Marszałek Sejmu RP Elżbieta Witek, podsumowując we wtorek swój oficjalny, dwudniowy pobyt na Litwie, oświadczyła, że była to bardzo dobra wizyta, zapowiadająca szeroką współpracę w dziedzinie bezpieczeństwa i w rozwiązywaniu problemów litewskich Polaków.
„Widzę szerokie pole współpracy. Idziemy w tym samym kierunku. Problemy są dokładnie te same, cel też jest ten sam” – powiedziała marszałek dziennikarzom. Podkreśliła, że była to „bardzo dobra, znakomita wizyta, podczas której miałam okazję spotkać się ze wszystkimi na najwyższym szczeblu”.
Marszałek Witek spotkała się z prezydentem Litwy Gitanasem Nausedą, premier Ingridą Szimonyte i przewodniczącą Sejmu Republiki Litewskiej Viktorią Czmilyte-Nielsen.
„Rozmowy, które się toczyły na wszystkich szczeblach, dotyczyły kwestii, które łączą Polaków i Litwinów. Są to kwestie bezpieczeństwa, także bezpieczeństwa energetycznego, to jest ocena sytuacji na Wschodzie, tego, co się dzieje na Białorusi, polityki prowadzonej przez Rosję, ale także postanowień ostatniego szczytu UE i NATO” – powiedziała Witek.

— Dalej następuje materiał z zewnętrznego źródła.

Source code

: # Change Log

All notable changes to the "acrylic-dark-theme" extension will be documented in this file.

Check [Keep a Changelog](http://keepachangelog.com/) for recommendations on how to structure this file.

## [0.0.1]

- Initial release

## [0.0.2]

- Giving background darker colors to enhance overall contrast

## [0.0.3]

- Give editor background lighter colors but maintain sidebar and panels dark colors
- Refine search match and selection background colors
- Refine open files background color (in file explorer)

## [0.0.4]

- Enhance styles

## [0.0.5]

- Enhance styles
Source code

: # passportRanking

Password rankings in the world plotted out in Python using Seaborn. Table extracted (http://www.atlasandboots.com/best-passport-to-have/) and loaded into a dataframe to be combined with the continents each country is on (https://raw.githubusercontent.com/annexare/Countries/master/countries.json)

Tematem rozmów była też „szeroko pojęta współpraca parlamentarna” obu krajów.
„Bardzo się cieszę, bo spotkałam się tutaj z pozytywną reakcją, a nawet zainteresowaniem zorganizowania takich komisji (parlamentarnych) polsko-litewskich związanych z tematami obronności, a także tego, co ostatnio się dzieje, czyli przechodzenia migrantów przez Białoruś na stronę litewską” – powiedziała marszałek.
W Wilnie Witek przedstawiła również propozycję powołania sekretariatu państw Inicjatywy Trójmorza, gdzie byłyby uzgadniane wspólne stanowiska w sprawach najważniejszych dla UE. Zaproponowała też zorganizowanie w Warszawie spotkania młodych parlamentarzystów państw Trójmorza. „To jest nowe pokolenie. Może będzie inne spojrzenie na kwestie, które są ważne teraz, a także w najbliższej przyszłości” – wskazała.
Marszałek podczas swej pierwszy oficjalnej wizyty na Litwie spotkała się również z przedstawicielami społeczności polskiej oraz z polską młodzieżą z Gimnazjum im. Jana Pawła II w Wilnie. Zapewniła, że temat sytuacji Polaków na Litwie był obecny na każdym spotkaniu, a podnoszone były kwestie pisowni nazwisk polskich, polskiego nazewnictwa ulic i miejscowości, kwestia przyjęcia ustawy o mniejszościach narodowych, a także reformy oświaty.
„W sprawach polskich nikt nie powiedział nie. Jest taka dobra atmosfera, żeby o tych kwestiach rozmawiać. Nigdzie nie było jakiejś blokady, wręcz odwrotnie, były zapewnienia, że będziemy o tym rozmawiać” – powiedziała Witek. Wyraziła nadzieję, że „nasze kontakty będą częstsze i za każdym razem będziemy do tych tematów wracać”.
Szefowa polskiego Sejmu we wtorek wystąpiła też podczas sesji plenarnej litewskiego parlamentu. „Moja obecność w parlamencie pokazuje, jak dobre są relacje między naszymi państwami” – wskazała na wstępie Witek, wyrażając zadowolenie, że przemawia z miejsca, z którego przemawiał śp. prezydent Lech Kaczyński i marszałek Marek Kuchciński.
Witek, przywołując wspólną polsko-litewską historię oraz przypominając o tegorocznych obchodach w Polsce i na Litwie 230. rocznicy uchwalenia Konstytucji 3 Maja i Zaręczenia Wzajemnego Obojga Narodów, które miało miejsce 20 października 1791 roku, wskazała na wyzwania dnia dzisiejszego, jakimi są siły w Rosji dążące do rozszerzenia strefy wpływów, sytuacja na Białorusi, Ukrainie oraz nasilające się cyberataki.
W wystąpieniu Witek wskazała, że wyzwaniem jest też przygotowywana na Litwie reforma oświatowa, która ma sprostać wymogom współczesności, ale, jak podkreśliła, ma zachować też równe prawa wszystkich obywateli kraju, w tym mieszkających tu Polaków.
Ostatnim punktem wizyty było spotkanie marszałek Witek z Polakami - deputowanymi do Sejmu Republiki Litewskiej.